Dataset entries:
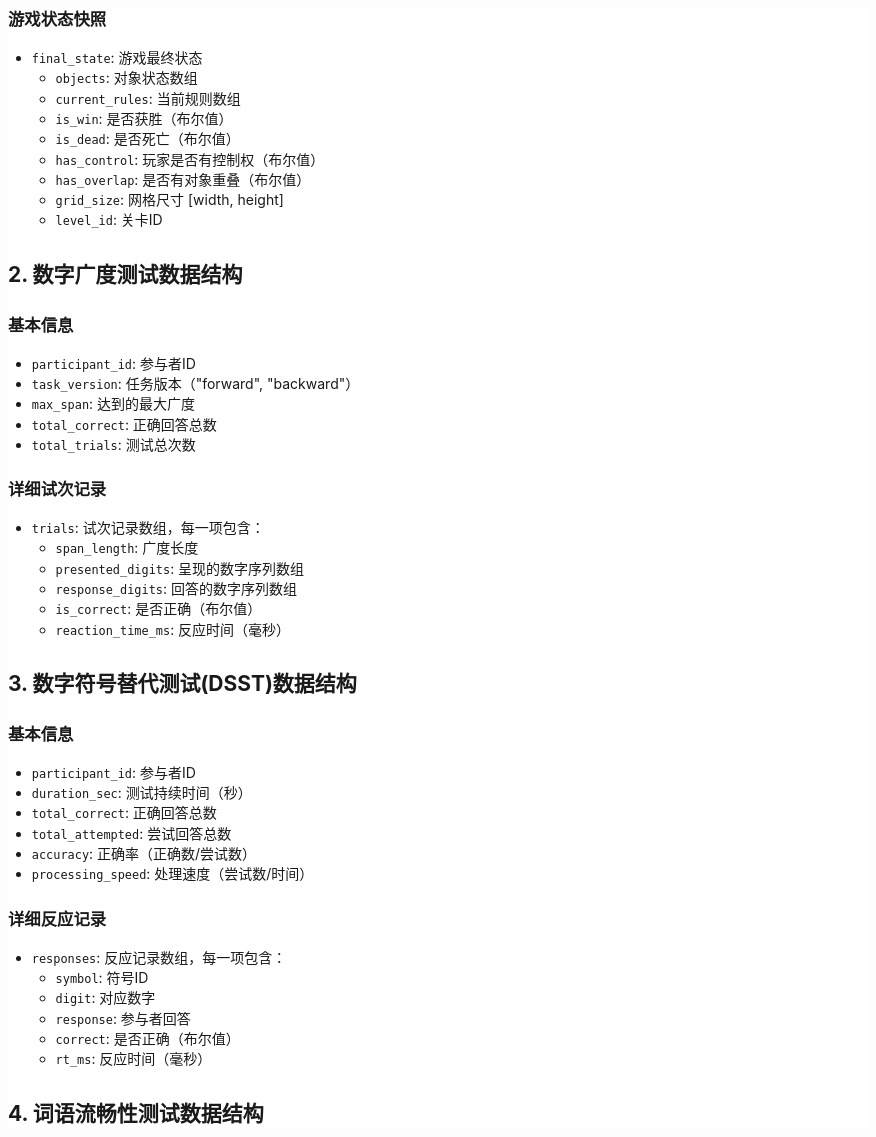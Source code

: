 ### 游戏状态快照
- `final_state`: 游戏最终状态
  - `objects`: 对象状态数组
  - `current_rules`: 当前规则数组
  - `is_win`: 是否获胜（布尔值）
  - `is_dead`: 是否死亡（布尔值）
  - `has_control`: 玩家是否有控制权（布尔值）
  - `has_overlap`: 是否有对象重叠（布尔值）
  - `grid_size`: 网格尺寸 [width, height]
  - `level_id`: 关卡ID

## 2. 数字广度测试数据结构

### 基本信息
- `participant_id`: 参与者ID
- `task_version`: 任务版本（"forward", "backward"）
- `max_span`: 达到的最大广度
- `total_correct`: 正确回答总数
- `total_trials`: 测试总次数

### 详细试次记录
- `trials`: 试次记录数组，每一项包含：
  - `span_length`: 广度长度
  - `presented_digits`: 呈现的数字序列数组
  - `response_digits`: 回答的数字序列数组
  - `is_correct`: 是否正确（布尔值）
  - `reaction_time_ms`: 反应时间（毫秒）

## 3. 数字符号替代测试(DSST)数据结构

### 基本信息
- `participant_id`: 参与者ID
- `duration_sec`: 测试持续时间（秒）
- `total_correct`: 正确回答总数
- `total_attempted`: 尝试回答总数
- `accuracy`: 正确率（正确数/尝试数）
- `processing_speed`: 处理速度（尝试数/时间）

### 详细反应记录
- `responses`: 反应记录数组，每一项包含：
  - `symbol`: 符号ID
  - `digit`: 对应数字
  - `response`: 参与者回答
  - `correct`: 是否正确（布尔值）
  - `rt_ms`: 反应时间（毫秒）

## 4. 词语流畅性测试数据结构
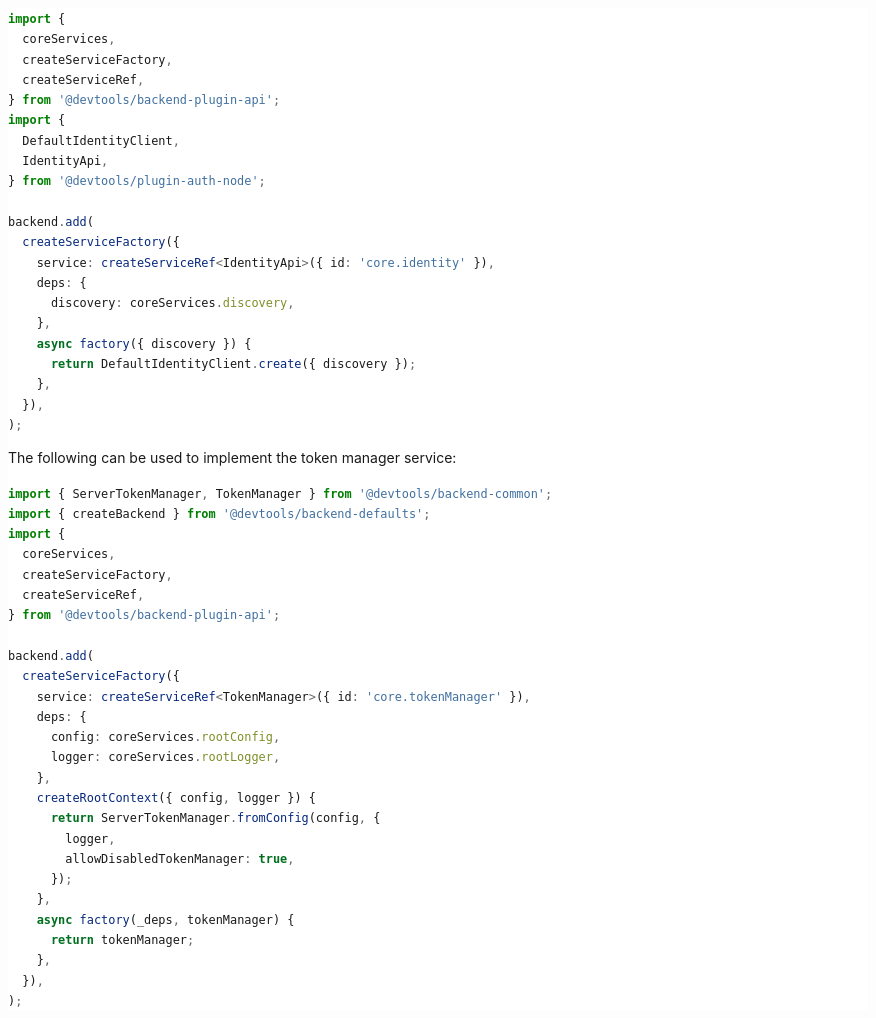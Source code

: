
   ```ts
  import {
    coreServices,
    createServiceFactory,
    createServiceRef,
  } from '@devtools/backend-plugin-api';
  import {
    DefaultIdentityClient,
    IdentityApi,
  } from '@devtools/plugin-auth-node';

  backend.add(
    createServiceFactory({
      service: createServiceRef<IdentityApi>({ id: 'core.identity' }),
      deps: {
        discovery: coreServices.discovery,
      },
      async factory({ discovery }) {
        return DefaultIdentityClient.create({ discovery });
      },
    }),
  );
  ```

  The following can be used to implement the token manager service:

  ```ts
  import { ServerTokenManager, TokenManager } from '@devtools/backend-common';
  import { createBackend } from '@devtools/backend-defaults';
  import {
    coreServices,
    createServiceFactory,
    createServiceRef,
  } from '@devtools/backend-plugin-api';

  backend.add(
    createServiceFactory({
      service: createServiceRef<TokenManager>({ id: 'core.tokenManager' }),
      deps: {
        config: coreServices.rootConfig,
        logger: coreServices.rootLogger,
      },
      createRootContext({ config, logger }) {
        return ServerTokenManager.fromConfig(config, {
          logger,
          allowDisabledTokenManager: true,
        });
      },
      async factory(_deps, tokenManager) {
        return tokenManager;
      },
    }),
  );
  ```
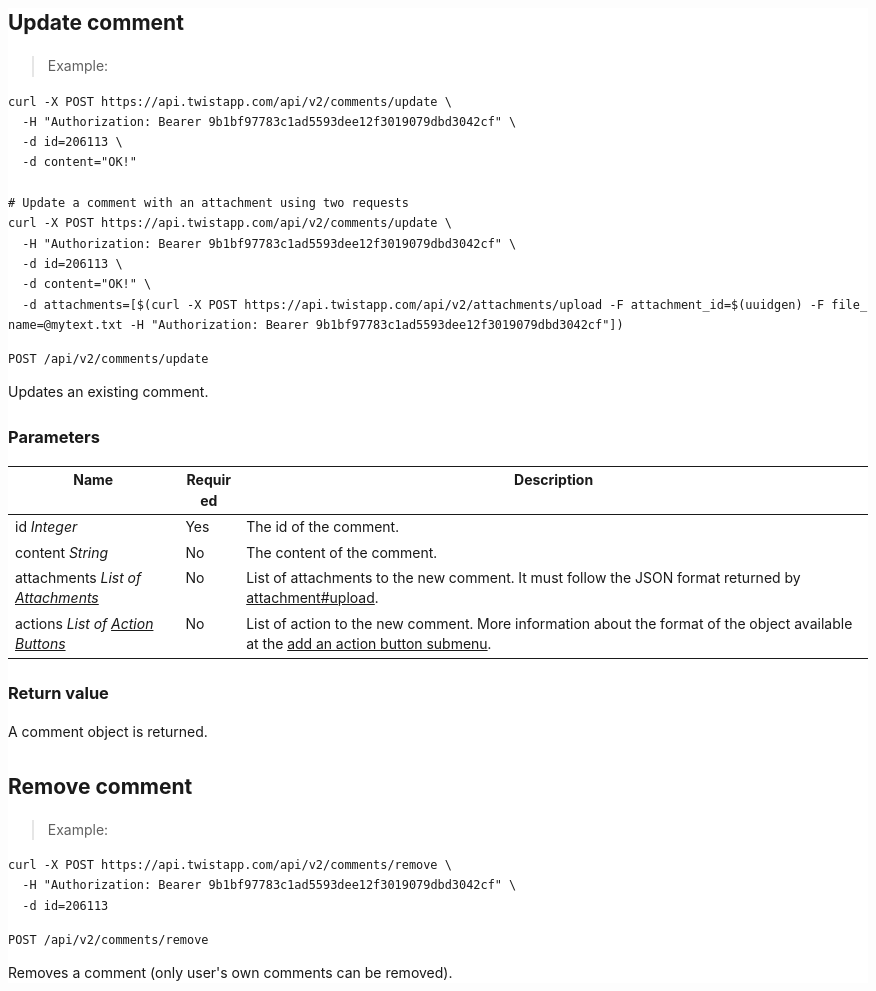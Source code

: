 
## Update comment

> Example:

```shell
curl -X POST https://api.twistapp.com/api/v2/comments/update \
  -H "Authorization: Bearer 9b1bf97783c1ad5593dee12f3019079dbd3042cf" \
  -d id=206113 \
  -d content="OK!"

# Update a comment with an attachment using two requests
curl -X POST https://api.twistapp.com/api/v2/comments/update \
  -H "Authorization: Bearer 9b1bf97783c1ad5593dee12f3019079dbd3042cf" \
  -d id=206113 \
  -d content="OK!" \
  -d attachments=[$(curl -X POST https://api.twistapp.com/api/v2/attachments/upload -F attachment_id=$(uuidgen) -F file_name=@mytext.txt -H "Authorization: Bearer 9b1bf97783c1ad5593dee12f3019079dbd3042cf"])
```

`POST /api/v2/comments/update`

Updates an existing comment.

### Parameters

| Name | Required | Description |
| --- | --- | --- |
| id *Integer* | Yes | The id of the comment. |
| content *String* | No | The content of the comment. |
| attachments *List of [Attachments](#attachments)* | No | List of attachments to the new comment. It must follow the JSON format returned by [attachment#upload](#upload-an-attachment). |
| actions *List of [Action Buttons](#action-buttons)* | No | List of action to the new comment. More information about the format of the object available at the [add an action button submenu](#add-an-action-button). |


### Return value

A comment object is returned.


## Remove comment

> Example:

```shell
curl -X POST https://api.twistapp.com/api/v2/comments/remove \
  -H "Authorization: Bearer 9b1bf97783c1ad5593dee12f3019079dbd3042cf" \
  -d id=206113
```

`POST /api/v2/comments/remove`

Removes a comment \(only user's own comments can be removed\).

Problem to solve: Look for the word "twistapp" in the records above, count the lines that hold it, and give only that number.

Exercise result: 4